- Exercise requirements -
All the data must be output exactly as given.
Start of Provided data
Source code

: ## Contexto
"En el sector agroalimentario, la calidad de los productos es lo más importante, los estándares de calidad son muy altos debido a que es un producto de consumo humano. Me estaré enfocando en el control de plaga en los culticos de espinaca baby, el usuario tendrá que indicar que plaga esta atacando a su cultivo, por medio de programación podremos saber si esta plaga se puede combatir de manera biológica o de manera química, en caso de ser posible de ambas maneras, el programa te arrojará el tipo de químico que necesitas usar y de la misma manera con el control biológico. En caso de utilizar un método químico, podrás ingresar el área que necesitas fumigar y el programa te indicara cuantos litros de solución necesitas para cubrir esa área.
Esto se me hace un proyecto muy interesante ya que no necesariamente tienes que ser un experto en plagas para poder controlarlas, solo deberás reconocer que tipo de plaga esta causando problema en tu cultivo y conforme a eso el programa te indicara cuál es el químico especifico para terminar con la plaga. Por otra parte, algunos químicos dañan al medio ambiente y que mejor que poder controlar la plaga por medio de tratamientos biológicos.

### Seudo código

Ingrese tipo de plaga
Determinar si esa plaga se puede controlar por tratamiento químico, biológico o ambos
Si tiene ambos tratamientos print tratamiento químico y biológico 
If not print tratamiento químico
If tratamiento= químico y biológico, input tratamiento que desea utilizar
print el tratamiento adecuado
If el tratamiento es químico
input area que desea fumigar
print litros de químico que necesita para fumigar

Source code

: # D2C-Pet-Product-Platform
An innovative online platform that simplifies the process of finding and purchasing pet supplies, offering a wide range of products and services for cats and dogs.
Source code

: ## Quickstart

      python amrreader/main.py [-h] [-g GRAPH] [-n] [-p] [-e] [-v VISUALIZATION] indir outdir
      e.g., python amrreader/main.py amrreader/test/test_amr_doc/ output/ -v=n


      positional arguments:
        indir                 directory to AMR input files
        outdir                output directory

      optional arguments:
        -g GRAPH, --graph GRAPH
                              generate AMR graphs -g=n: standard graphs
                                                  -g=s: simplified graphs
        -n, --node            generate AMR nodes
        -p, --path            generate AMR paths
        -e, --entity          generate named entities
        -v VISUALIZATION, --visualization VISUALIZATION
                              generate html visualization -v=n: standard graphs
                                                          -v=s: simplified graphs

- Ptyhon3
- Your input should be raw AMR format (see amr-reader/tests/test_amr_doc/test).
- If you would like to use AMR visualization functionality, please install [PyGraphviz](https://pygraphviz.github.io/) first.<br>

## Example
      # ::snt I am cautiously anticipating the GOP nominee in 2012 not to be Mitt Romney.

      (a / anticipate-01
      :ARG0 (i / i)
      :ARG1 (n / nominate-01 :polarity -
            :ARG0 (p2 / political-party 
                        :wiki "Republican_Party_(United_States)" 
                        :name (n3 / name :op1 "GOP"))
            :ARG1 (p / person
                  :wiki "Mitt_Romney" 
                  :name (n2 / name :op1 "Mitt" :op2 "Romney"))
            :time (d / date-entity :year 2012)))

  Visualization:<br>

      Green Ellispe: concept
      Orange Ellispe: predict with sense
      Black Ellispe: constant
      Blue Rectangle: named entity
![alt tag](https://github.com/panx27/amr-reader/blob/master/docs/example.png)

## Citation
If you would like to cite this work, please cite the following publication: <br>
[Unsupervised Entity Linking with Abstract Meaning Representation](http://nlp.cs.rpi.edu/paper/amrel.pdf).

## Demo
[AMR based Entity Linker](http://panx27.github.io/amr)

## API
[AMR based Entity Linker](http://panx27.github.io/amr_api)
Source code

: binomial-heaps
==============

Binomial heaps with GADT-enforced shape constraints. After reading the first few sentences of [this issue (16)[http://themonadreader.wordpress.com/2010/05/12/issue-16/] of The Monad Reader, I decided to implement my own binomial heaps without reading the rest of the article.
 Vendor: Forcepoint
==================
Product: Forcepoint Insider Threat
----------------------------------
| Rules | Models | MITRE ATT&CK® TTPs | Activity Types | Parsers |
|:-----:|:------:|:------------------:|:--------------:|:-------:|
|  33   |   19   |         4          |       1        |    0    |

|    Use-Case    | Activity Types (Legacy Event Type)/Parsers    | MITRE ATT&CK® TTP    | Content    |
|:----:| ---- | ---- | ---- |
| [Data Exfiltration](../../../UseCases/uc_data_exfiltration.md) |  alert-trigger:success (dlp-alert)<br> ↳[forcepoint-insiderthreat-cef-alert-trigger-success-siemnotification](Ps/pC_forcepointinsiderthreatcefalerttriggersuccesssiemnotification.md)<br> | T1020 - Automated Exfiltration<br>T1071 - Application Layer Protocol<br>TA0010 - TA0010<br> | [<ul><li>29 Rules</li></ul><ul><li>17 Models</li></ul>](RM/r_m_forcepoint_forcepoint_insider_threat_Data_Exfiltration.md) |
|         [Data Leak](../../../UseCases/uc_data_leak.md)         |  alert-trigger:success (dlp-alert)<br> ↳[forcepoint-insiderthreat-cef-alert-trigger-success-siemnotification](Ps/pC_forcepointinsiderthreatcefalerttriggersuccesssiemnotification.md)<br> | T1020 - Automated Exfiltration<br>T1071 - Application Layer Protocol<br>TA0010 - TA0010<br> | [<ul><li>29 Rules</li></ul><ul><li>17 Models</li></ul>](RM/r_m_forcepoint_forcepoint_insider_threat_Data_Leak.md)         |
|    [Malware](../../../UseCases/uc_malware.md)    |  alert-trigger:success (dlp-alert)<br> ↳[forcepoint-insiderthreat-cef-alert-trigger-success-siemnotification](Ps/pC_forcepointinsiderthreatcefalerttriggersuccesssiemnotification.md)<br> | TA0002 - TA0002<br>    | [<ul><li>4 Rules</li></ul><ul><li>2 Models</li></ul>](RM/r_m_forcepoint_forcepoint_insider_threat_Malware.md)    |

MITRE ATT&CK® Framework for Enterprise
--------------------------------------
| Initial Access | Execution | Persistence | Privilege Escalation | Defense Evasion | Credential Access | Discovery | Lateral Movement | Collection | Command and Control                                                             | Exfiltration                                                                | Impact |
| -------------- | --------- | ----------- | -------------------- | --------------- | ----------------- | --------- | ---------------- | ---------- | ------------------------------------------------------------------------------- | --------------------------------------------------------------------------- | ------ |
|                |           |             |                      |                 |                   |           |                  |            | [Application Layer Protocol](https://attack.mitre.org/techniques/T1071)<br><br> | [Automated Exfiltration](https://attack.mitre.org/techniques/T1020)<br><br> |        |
End of Provided data
- Answer to the exercise -
Source code

: ## Contexto
"En el sector agroalimentario, la calidad de los productos es lo más importante, los estándares de calidad son muy altos debido a que es un producto de consumo humano. Me estaré enfocando en el control de plaga en los culticos de espinaca baby, el usuario tendrá que indicar que plaga esta atacando a su cultivo, por medio de programación podremos saber si esta plaga se puede combatir de manera biológica o de manera química, en caso de ser posible de ambas maneras, el programa te arrojará el tipo de químico que necesitas usar y de la misma manera con el control biológico. En caso de utilizar un método químico, podrás ingresar el área que necesitas fumigar y el programa te indicara cuantos litros de solución necesitas para cubrir esa área.
Esto se me hace un proyecto muy interesante ya que no necesariamente tienes que ser un experto en plagas para poder controlarlas, solo deberás reconocer que tipo de plaga esta causando problema en tu cultivo y conforme a eso el programa te indicara cuál es el químico especifico para terminar con la plaga. Por otra parte, algunos químicos dañan al medio ambiente y que mejor que poder controlar la plaga por medio de tratamientos biológicos.

### Seudo código

Ingrese tipo de plaga
Determinar si esa plaga se puede controlar por tratamiento químico, biológico o ambos
Si tiene ambos tratamientos print tratamiento químico y biológico 
If not print tratamiento químico
If tratamiento= químico y biológico, input tratamiento que desea utilizar
print el tratamiento adecuado
If el tratamiento es químico
input area que desea fumigar
print litros de químico que necesita para fumigar

Source code

: # D2C-Pet-Product-Platform
An innovative online platform that simplifies the process of finding and purchasing pet supplies, offering a wide range of products and services for cats and dogs.
Source code

: ## Quickstart

      python amrreader/main.py [-h] [-g GRAPH] [-n] [-p] [-e] [-v VISUALIZATION] indir outdir
      e.g., python amrreader/main.py amrreader/test/test_amr_doc/ output/ -v=n


      positional arguments:
        indir                 directory to AMR input files
        outdir                output directory

      optional arguments:
        -g GRAPH, --graph GRAPH
                              generate AMR graphs -g=n: standard graphs
                                                  -g=s: simplified graphs
        -n, --node            generate AMR nodes
        -p, --path            generate AMR paths
        -e, --entity          generate named entities
        -v VISUALIZATION, --visualization VISUALIZATION
                              generate html visualization -v=n: standard graphs
                                                          -v=s: simplified graphs

- Ptyhon3
- Your input should be raw AMR format (see amr-reader/tests/test_amr_doc/test).
- If you would like to use AMR visualization functionality, please install [PyGraphviz](https://pygraphviz.github.io/) first.<br>

## Example
      # ::snt I am cautiously anticipating the GOP nominee in 2012 not to be Mitt Romney.

      (a / anticipate-01
      :ARG0 (i / i)
      :ARG1 (n / nominate-01 :polarity -
            :ARG0 (p2 / political-party 
                        :wiki "Republican_Party_(United_States)" 
                        :name (n3 / name :op1 "GOP"))
            :ARG1 (p / person
                  :wiki "Mitt_Romney" 
                  :name (n2 / name :op1 "Mitt" :op2 "Romney"))
            :time (d / date-entity :year 2012)))

  Visualization:<br>

      Green Ellispe: concept
      Orange Ellispe: predict with sense
      Black Ellispe: constant
      Blue Rectangle: named entity
![alt tag](https://github.com/panx27/amr-reader/blob/master/docs/example.png)

## Citation
If you would like to cite this work, please cite the following publication: <br>
[Unsupervised Entity Linking with Abstract Meaning Representation](http://nlp.cs.rpi.edu/paper/amrel.pdf).

## Demo
[AMR based Entity Linker](http://panx27.github.io/amr)

## API
[AMR based Entity Linker](http://panx27.github.io/amr_api)
Source code

: binomial-heaps
==============

Binomial heaps with GADT-enforced shape constraints. After reading the first few sentences of [this issue (16)[http://themonadreader.wordpress.com/2010/05/12/issue-16/] of The Monad Reader, I decided to implement my own binomial heaps without reading the rest of the article.
 Vendor: Forcepoint
==================
Product: Forcepoint Insider Threat
----------------------------------
| Rules | Models | MITRE ATT&CK® TTPs | Activity Types | Parsers |
|:-----:|:------:|:------------------:|:--------------:|:-------:|
|  33   |   19   |         4          |       1        |    0    |

|    Use-Case    | Activity Types (Legacy Event Type)/Parsers    | MITRE ATT&CK® TTP    | Content    |
|:----:| ---- | ---- | ---- |
| [Data Exfiltration](../../../UseCases/uc_data_exfiltration.md) |  alert-trigger:success (dlp-alert)<br> ↳[forcepoint-insiderthreat-cef-alert-trigger-success-siemnotification](Ps/pC_forcepointinsiderthreatcefalerttriggersuccesssiemnotification.md)<br> | T1020 - Automated Exfiltration<br>T1071 - Application Layer Protocol<br>TA0010 - TA0010<br> | [<ul><li>29 Rules</li></ul><ul><li>17 Models</li></ul>](RM/r_m_forcepoint_forcepoint_insider_threat_Data_Exfiltration.md) |
|         [Data Leak](../../../UseCases/uc_data_leak.md)         |  alert-trigger:success (dlp-alert)<br> ↳[forcepoint-insiderthreat-cef-alert-trigger-success-siemnotification](Ps/pC_forcepointinsiderthreatcefalerttriggersuccesssiemnotification.md)<br> | T1020 - Automated Exfiltration<br>T1071 - Application Layer Protocol<br>TA0010 - TA0010<br> | [<ul><li>29 Rules</li></ul><ul><li>17 Models</li></ul>](RM/r_m_forcepoint_forcepoint_insider_threat_Data_Leak.md)         |
|    [Malware](../../../UseCases/uc_malware.md)    |  alert-trigger:success (dlp-alert)<br> ↳[forcepoint-insiderthreat-cef-alert-trigger-success-siemnotification](Ps/pC_forcepointinsiderthreatcefalerttriggersuccesssiemnotification.md)<br> | TA0002 - TA0002<br>    | [<ul><li>4 Rules</li></ul><ul><li>2 Models</li></ul>](RM/r_m_forcepoint_forcepoint_insider_threat_Malware.md)    |

MITRE ATT&CK® Framework for Enterprise
--------------------------------------
| Initial Access | Execution | Persistence | Privilege Escalation | Defense Evasion | Credential Access | Discovery | Lateral Movement | Collection | Command and Control                                                             | Exfiltration                                                                | Impact |
| -------------- | --------- | ----------- | -------------------- | --------------- | ----------------- | --------- | ---------------- | ---------- | ------------------------------------------------------------------------------- | --------------------------------------------------------------------------- | ------ |
|                |           |             |                      |                 |                   |           |                  |            | [Application Layer Protocol](https://attack.mitre.org/techniques/T1071)<br><br> | [Automated Exfiltration](https://attack.mitre.org/techniques/T1020)<br><br> |        |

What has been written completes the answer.